Administrators’ hours are not included in Five-Star, but nurses with administrative duties are. Who are these people? Nurses who coordinate the completion of the MDS and care plans, directors of nursing and associate directors of nursing, staff development nurses, infection control nurses — all of whom routinely interact with residents and families and often administer direct care to residents.

“In 2018, C.M.S. improved the way it collected staffing data. … With the payroll records, nursing homes’ average staffing numbers plummeted, according to the Times analysis. That suggested that homes had previously been inflating their nursing data.”

Here you are referring to the transition from CMS form 671 to PBJ. Yes, undeniably the staffing numbers dropped (though they hardly “plummeted”), but the rules for counting time also changed. PBJ does not allow nursing homes to count unpaid hours in a staff member’s time. If a salaried person works a few extra hours during the week, those hours are not counted. The same goes for staff cross-trained to provide support during key times of the day: A recreational therapist who also provides support as a certified nursing assistant (CNA) will not have their CNA time counted. Jessica and Robert, did you miss that little detail? 

Furthermore, some of your broadest statements about the Five-Star system are contradictory. Your report stated, “Researchers have determined that the better staffed a facility was, the fewer residents they lost to Covid-19.” However, this conflicts with your later statement, “The Times found that there was little if any correlation between star ratings and how homes fared during the pandemic. … A facility’s location, the infection rate of the surrounding community and the race of nursing home residents all were predictors of whether a nursing home would suffer an outbreak. The star ratings didn’t matter.” 

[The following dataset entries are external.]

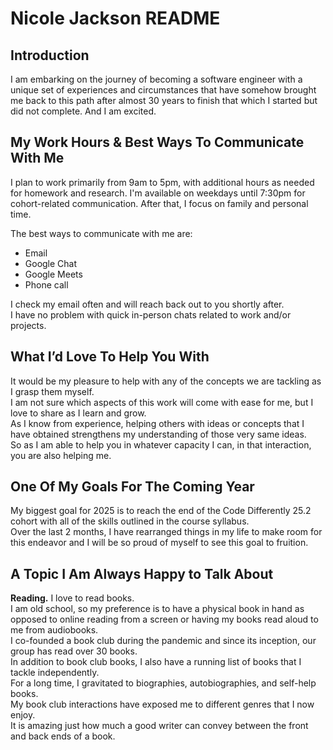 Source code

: # Nicole Jackson README

## Introduction
I am embarking on the  journey of becoming a software engineer with a unique set of experiences and circumstances that have somehow brought me back to this path after almost 30 years to finish that which I started but did not complete.  And I am excited. 



## My Work Hours & Best Ways To Communicate With Me

I plan to work primarily from 9am to 5pm, with additional hours as needed for homework and research. I'm available on weekdays until 7:30pm for cohort-related communication. After that, I focus on family and personal time.

The best ways to communicate with me are:

- Email  
- Google Chat  
- Google Meets  
- Phone call  

I check my email often and will reach back out to you shortly after.  
I have no problem with quick in-person chats related to work and/or projects.

## What I’d Love To Help You With

It would be my pleasure to help with any of the concepts we are tackling as I grasp them myself.  
I am not sure which aspects of this work will come with ease for me, but I love to share as I learn and grow.  
As I know from experience, helping others with ideas or concepts that I have obtained strengthens my understanding of those very same ideas.  
So as I am able to help you in whatever capacity I can, in that interaction, you are also helping me.

## One Of My Goals For The Coming Year

My biggest goal for 2025 is to reach the end of the Code Differently 25.2 cohort with all of the skills outlined in the course syllabus.  
Over the last 2 months, I have rearranged things in my life to make room for this endeavor and I will be so proud of myself to see this goal to fruition.

## A Topic I Am Always Happy to Talk About

**Reading.** I love to read books.  
I am old school, so my preference is to have a physical book in hand as opposed to online reading from a screen or having my books read aloud to me from audiobooks.  
I co-founded a book club during the pandemic and since its inception, our group has read over 30 books.  
In addition to book club books, I also have a running list of books that I tackle independently.  
For a long time, I gravitated to biographies, autobiographies, and self-help books.  
My book club interactions have exposed me to different genres that I now enjoy.  
It is amazing just how much a good writer can convey between the front and back ends of a book.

Finally, I’m at a dead end when it comes to how you used the Integra Med Analytics paper, which looked at data from Medicare hospital claims, to support your hypothesis that nursing homes are underreporting serious incidents such as pressure ulcers and UTIs. 

The paper’s methodology section does not clarify much, but there is something off with how Integra Med compared Medicare hospital claims to nursing home data. What data did they compare the hospital claims to? MDS? The definitions from a Medicare claim and MDS are misaligned, and a long-stay Medicaid resident would not be represented on a nursing home’s Medicare claim. Flipping the argument, it is common for nursing homes to discover unreported skin ulcers on residents admitted from the hospital. But perhaps this sounds like sour grapes. It is unclear how you can speak to the misalignment of nursing home and hospital data from this non-peer reviewed article.

New York Times, I implore you to stop perpetuating misinformation that serves to hinder, rather than improve, how we care for our country’s most vulnerable population. We are fully aware of the need for improvement, and these distractions and plaintiff attorneys circling in the sky like buzzards just waste our limited time and resources. 

The millions of residents and families who rate their nursing positively, the thousands of caregivers and surveyors who give tirelessly to our industry, also have a story to tell. It may not sell as much, but work with us and be part of the solution.

Steven Littlehale is a gerontological clinical nurse specialist and chief innovation officer at Zimmet Healthcare Services Group.